The protocol governs the conditions under which frameworks may be compared operationally without forcing equivalence, semantic collapse, or hidden ontology importation.

1. Motivation

As multiple frameworks entered active comparison within IPI discussions, it became increasingly apparent that semantic interoperability itself required formal operational discipline.

The problem is not merely terminological disagreement.

The deeper issue is that:
• frameworks frequently operate at different operational layers,
• preserve different invariants,
• project different structures,
• embed observers differently,
• and maintain distinct admissibility domains.

Without explicit governance, several predictable failure modes emerge:
• semantic drift,
• projection collapse,
• ontology leakage,
• hidden framework assimilation,
• false equivalence claims,
• category collapse between operational layers,
• and irreversible loss of residual structure.
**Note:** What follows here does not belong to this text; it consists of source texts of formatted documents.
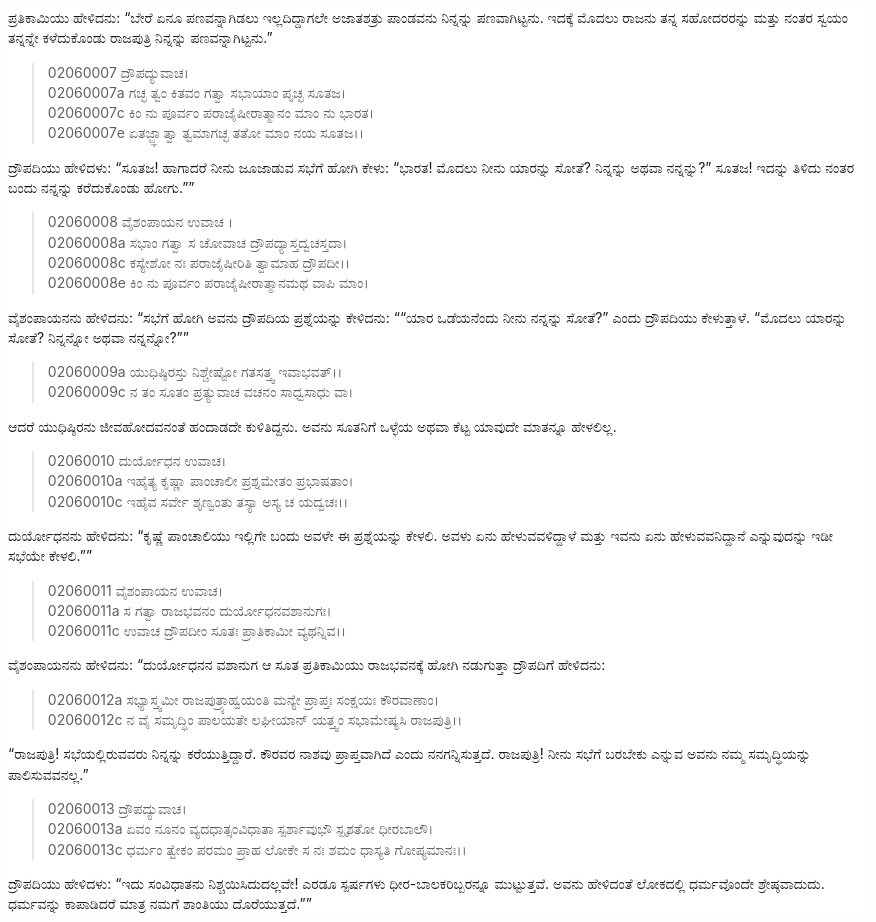 ಪ್ರತಿಕಾಮಿಯು ಹೇಳಿದನು: “ಬೇರೆ ಏನೂ ಪಣವನ್ನಾಗಿಡಲು ಇಲ್ಲದಿದ್ದಾಗಲೇ ಅಜಾತಶತ್ರು ಪಾಂಡವನು ನಿನ್ನನ್ನು ಪಣವಾಗಿಟ್ಟನು. ಇದಕ್ಕೆ ಮೊದಲು ರಾಜನು ತನ್ನ ಸಹೋದರರನ್ನು ಮತ್ತು ನಂತರ ಸ್ವಯಂ ತನ್ನನ್ನೇ ಕಳೆದುಕೊಂಡು ರಾಜಪುತ್ರಿ ನಿನ್ನನ್ನು ಪಣವನ್ನಾಗಿಟ್ಟನು.”

> 02060007 ದ್ರೌಪದ್ಯುವಾಚ।  
02060007a ಗಚ್ಛ ತ್ವಂ ಕಿತವಂ ಗತ್ವಾ ಸಭಾಯಾಂ ಪೃಚ್ಛ ಸೂತಜ।  
02060007c ಕಿಂ ನು ಪೂರ್ವಂ ಪರಾಜೈಷೀರಾತ್ಮಾನಂ ಮಾಂ ನು ಭಾರತ।  
02060007e ಏತಜ್ಜ್ಞಾತ್ವಾ ತ್ವಮಾಗಚ್ಛ ತತೋ ಮಾಂ ನಯ ಸೂತಜ।।

ದ್ರೌಪದಿಯು ಹೇಳಿದಳು: “ಸೂತಜ! ಹಾಗಾದರೆ ನೀನು ಜೂಜಾಡುವ ಸಭೆಗೆ ಹೋಗಿ ಕೇಳು: “ಭಾರತ! ಮೊದಲು ನೀನು ಯಾರನ್ನು ಸೋತೆ? ನಿನ್ನನ್ನು ಅಥವಾ ನನ್ನನ್ನು?” ಸೂತಜ! ಇದನ್ನು ತಿಳಿದು ನಂತರ ಬಂದು ನನ್ನನ್ನು ಕರೆದುಕೊಂಡು ಹೋಗು.””

> 02060008 ವೈಶಂಪಾಯನ ಉವಾಚ ।  
02060008a ಸಭಾಂ ಗತ್ವಾ ಸ ಚೋವಾಚ ದ್ರೌಪದ್ಯಾಸ್ತದ್ವಚಸ್ತದಾ।  
02060008c ಕಸ್ಯೇಶೋ ನಃ ಪರಾಜೈಷೀರಿತಿ ತ್ವಾಮಾಹ ದ್ರೌಪದೀ।।  
02060008e ಕಿಂ ನು ಪೂರ್ವಂ ಪರಾಜೈಷೀರಾತ್ಮಾನಮಥ ವಾಪಿ ಮಾಂ।

ವೈಶಂಪಾಯನನು ಹೇಳಿದನು: “ಸಭೆಗೆ ಹೋಗಿ ಅವನು ದ್ರೌಪದಿಯ ಪ್ರಶ್ನೆಯನ್ನು ಕೇಳಿದನು: ““ಯಾರ ಒಡೆಯನೆಂದು ನೀನು ನನ್ನನ್ನು ಸೋತೆ?” ಎಂದು ದ್ರೌಪದಿಯು ಕೇಳುತ್ತಾಳೆ. “ಮೊದಲು ಯಾರನ್ನು ಸೋತೆ? ನಿನ್ನನ್ನೋ ಅಥವಾ ನನ್ನನ್ನೋ?””

> 02060009a ಯುಧಿಷ್ಠಿರಸ್ತು ನಿಶ್ಚೇಷ್ಟೋ ಗತಸತ್ತ್ವ ಇವಾಭವತ್।।  
02060009c ನ ತಂ ಸೂತಂ ಪ್ರತ್ಯುವಾಚ ವಚನಂ ಸಾಧ್ವಸಾಧು ವಾ।

ಆದರೆ ಯುಧಿಷ್ಠಿರನು ಜೀವಹೋದವನಂತೆ ಹಂದಾಡದೇ ಕುಳಿತಿದ್ದನು. ಅವನು ಸೂತನಿಗೆ ಒಳ್ಳೆಯ ಅಥವಾ ಕೆಟ್ಟ ಯಾವುದೇ ಮಾತನ್ನೂ ಹೇಳಲಿಲ್ಲ.

> 02060010 ದುರ್ಯೋಧನ ಉವಾಚ।  
02060010a ಇಹೈತ್ಯ ಕೃಷ್ಣಾ ಪಾಂಚಾಲೀ ಪ್ರಶ್ನಮೇತಂ ಪ್ರಭಾಷತಾಂ।  
02060010c ಇಹೈವ ಸರ್ವೇ ಶೃಣ್ವಂತು ತಸ್ಯಾ ಅಸ್ಯ ಚ ಯದ್ವಚಃ।।

ದುರ್ಯೋಧನನು ಹೇಳಿದನು: “ಕೃಷ್ಣೆ ಪಾಂಚಾಲಿಯು ಇಲ್ಲಿಗೇ ಬಂದು ಅವಳೇ ಈ ಪ್ರಶ್ನೆಯನ್ನು ಕೇಳಲಿ. ಅವಳು ಏನು ಹೇಳುವವಳಿದ್ದಾಳೆ ಮತ್ತು ಇವನು ಏನು ಹೇಳುವವನಿದ್ದಾನೆ ಎನ್ನುವುದನ್ನು ಇಡೀ ಸಭೆಯೇ ಕೇಳಲಿ.””

> 02060011 ವೈಶಂಪಾಯನ ಉವಾಚ।  
02060011a ಸ ಗತ್ವಾ ರಾಜಭವನಂ ದುರ್ಯೋಧನವಶಾನುಗಃ।  
02060011c ಉವಾಚ ದ್ರೌಪದೀಂ ಸೂತಃ ಪ್ರಾತಿಕಾಮೀ ವ್ಯಥನ್ನಿವ।।

ವೈಶಂಪಾಯನನು ಹೇಳಿದನು: “ದುರ್ಯೋಧನನ ವಶಾನುಗ ಆ ಸೂತ ಪ್ರತಿಕಾಮಿಯು ರಾಜಭವನಕ್ಕೆ ಹೋಗಿ ನಡುಗುತ್ತಾ ದ್ರೌಪದಿಗೆ ಹೇಳಿದನು:

> 02060012a ಸಭ್ಯಾಸ್ತ್ವಮೀ ರಾಜಪುತ್ರ್ಯಾಹ್ವಯಂತಿ
	ಮನ್ಯೇ ಪ್ರಾಪ್ತಃ ಸಂಕ್ಷಯಃ ಕೌರವಾಣಾಂ।  
> 02060012c ನ ವೈ ಸಮೃದ್ಧಿಂ ಪಾಲಯತೇ ಲಘೀಯಾನ್
	ಯತ್ತ್ವಂ ಸಭಾಮೇಷ್ಯಸಿ ರಾಜಪುತ್ರಿ।।  

“ರಾಜಪುತ್ರಿ! ಸಭೆಯಲ್ಲಿರುವವರು ನಿನ್ನನ್ನು ಕರೆಯುತ್ತಿದ್ದಾರೆ. ಕೌರವರ ನಾಶವು ಪ್ರಾಪ್ತವಾಗಿದೆ ಎಂದು ನನಗನ್ನಿಸುತ್ತದೆ. ರಾಜಪುತ್ರಿ! ನೀನು ಸಭೆಗೆ ಬರಬೇಕು ಎನ್ನುವ ಅವನು ನಮ್ಮ ಸಮೃದ್ಧಿಯನ್ನು ಪಾಲಿಸುವವನಲ್ಲ.”

> 02060013 ದ್ರೌಪದ್ಯುವಾಚ।  
02060013a ಏವಂ ನೂನಂ ವ್ಯದಧಾತ್ಸಂವಿಧಾತಾ
	ಸ್ಪರ್ಶಾವುಭೌ ಸ್ಪೃಶತೋ ಧೀರಬಾಲೌ।  
> 02060013c ಧರ್ಮಂ ತ್ವೇಕಂ ಪರಮಂ ಪ್ರಾಹ ಲೋಕೇ
	ಸ ನಃ ಶಮಂ ಧಾಸ್ಯತಿ ಗೋಪ್ಯಮಾನಃ।।  

ದ್ರೌಪದಿಯು ಹೇಳಿದಳು: “ಇದು ಸಂವಿಧಾತನು ನಿಶ್ಚಯಿಸಿದುದಲ್ಲವೇ! ಎರಡೂ ಸ್ಪರ್ಷಗಳು ಧೀರ-ಬಾಲಕರಿಬ್ಬರನ್ನೂ ಮುಟ್ಟುತ್ತವೆ. ಅವನು ಹೇಳಿದಂತೆ ಲೋಕದಲ್ಲಿ ಧರ್ಮವೊಂದೇ ಶ್ರೇಷ್ಠವಾದುದು. ಧರ್ಮವನ್ನು ಕಾಪಾಡಿದರೆ ಮಾತ್ರ ನಮಗೆ ಶಾಂತಿಯು ದೊರೆಯುತ್ತದೆ.””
This protocol therefore establishes a minimal operational discipline intended to preserve structured interoperability without forcing total convergence.

The goal is not elimination of disagreement.

The goal is admissible disagreement.

2. Foundational Operational Principle

The protocol adopts the following minimal operational position:

Operational interoperability between frameworks does not require ontological equivalence.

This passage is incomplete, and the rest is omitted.